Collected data

- - - - - - -

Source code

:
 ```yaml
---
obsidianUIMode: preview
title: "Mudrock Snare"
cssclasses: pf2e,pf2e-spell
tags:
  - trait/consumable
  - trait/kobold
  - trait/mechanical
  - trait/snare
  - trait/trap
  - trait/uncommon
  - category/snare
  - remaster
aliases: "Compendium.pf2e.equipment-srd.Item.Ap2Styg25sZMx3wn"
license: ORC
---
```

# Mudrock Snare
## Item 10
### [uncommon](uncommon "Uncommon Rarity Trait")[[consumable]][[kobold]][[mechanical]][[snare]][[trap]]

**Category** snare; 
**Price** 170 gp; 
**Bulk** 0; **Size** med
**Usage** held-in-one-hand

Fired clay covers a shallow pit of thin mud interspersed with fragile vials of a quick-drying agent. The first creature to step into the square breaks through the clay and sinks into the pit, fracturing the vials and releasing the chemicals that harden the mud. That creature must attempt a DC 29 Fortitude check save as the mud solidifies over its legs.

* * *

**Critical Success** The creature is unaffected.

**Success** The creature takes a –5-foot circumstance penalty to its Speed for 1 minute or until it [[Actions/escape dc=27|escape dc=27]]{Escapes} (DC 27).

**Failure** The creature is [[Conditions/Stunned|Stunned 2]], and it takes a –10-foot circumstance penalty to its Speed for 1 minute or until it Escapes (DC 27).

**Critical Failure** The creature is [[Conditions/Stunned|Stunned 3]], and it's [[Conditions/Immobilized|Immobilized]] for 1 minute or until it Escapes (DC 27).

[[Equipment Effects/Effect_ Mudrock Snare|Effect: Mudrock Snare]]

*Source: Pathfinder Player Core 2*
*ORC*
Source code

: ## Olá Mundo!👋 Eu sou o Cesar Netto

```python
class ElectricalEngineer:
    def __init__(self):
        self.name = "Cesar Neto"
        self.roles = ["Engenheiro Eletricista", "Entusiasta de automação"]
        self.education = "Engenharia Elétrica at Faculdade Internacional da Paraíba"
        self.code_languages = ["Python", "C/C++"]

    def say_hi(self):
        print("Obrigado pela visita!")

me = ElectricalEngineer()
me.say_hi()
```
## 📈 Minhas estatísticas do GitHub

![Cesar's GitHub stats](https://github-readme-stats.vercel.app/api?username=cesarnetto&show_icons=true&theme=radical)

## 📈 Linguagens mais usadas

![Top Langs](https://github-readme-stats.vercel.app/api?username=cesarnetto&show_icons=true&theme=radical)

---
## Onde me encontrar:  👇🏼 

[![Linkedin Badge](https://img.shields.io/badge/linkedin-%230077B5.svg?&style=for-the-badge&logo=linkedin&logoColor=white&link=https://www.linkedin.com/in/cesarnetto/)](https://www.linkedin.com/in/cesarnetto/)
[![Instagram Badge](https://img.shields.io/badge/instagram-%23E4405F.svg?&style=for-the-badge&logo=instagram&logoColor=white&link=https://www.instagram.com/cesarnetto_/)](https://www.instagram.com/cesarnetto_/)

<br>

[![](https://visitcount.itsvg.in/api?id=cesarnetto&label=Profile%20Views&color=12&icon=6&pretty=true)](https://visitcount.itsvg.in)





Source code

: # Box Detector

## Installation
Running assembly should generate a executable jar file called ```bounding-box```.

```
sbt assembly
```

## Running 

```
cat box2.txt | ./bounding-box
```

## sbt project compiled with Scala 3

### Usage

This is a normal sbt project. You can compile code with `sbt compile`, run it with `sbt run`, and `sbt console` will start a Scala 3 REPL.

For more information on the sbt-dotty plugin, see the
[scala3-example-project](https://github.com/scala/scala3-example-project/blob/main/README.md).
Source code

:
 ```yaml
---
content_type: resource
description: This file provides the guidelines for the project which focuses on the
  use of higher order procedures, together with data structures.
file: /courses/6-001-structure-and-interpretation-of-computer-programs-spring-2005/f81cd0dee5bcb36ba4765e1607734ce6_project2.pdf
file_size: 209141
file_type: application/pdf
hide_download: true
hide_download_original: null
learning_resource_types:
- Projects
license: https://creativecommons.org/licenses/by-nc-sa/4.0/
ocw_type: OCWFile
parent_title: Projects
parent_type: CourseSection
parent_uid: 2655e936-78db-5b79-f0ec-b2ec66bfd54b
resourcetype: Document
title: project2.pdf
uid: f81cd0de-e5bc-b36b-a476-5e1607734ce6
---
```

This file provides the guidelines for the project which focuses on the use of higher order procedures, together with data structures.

- - - - - - -

■ **WHAT IS REQUIRED**:
Find the lines above that include the string "vercel" and copy them.

■ **FINAL ANSWER**:
![Cesar's GitHub stats](https://github-readme-stats.vercel.app/api?username=cesarnetto&show_icons=true&theme=radical)
![Top Langs](https://github-readme-stats.vercel.app/api?username=cesarnetto&show_icons=true&theme=radical)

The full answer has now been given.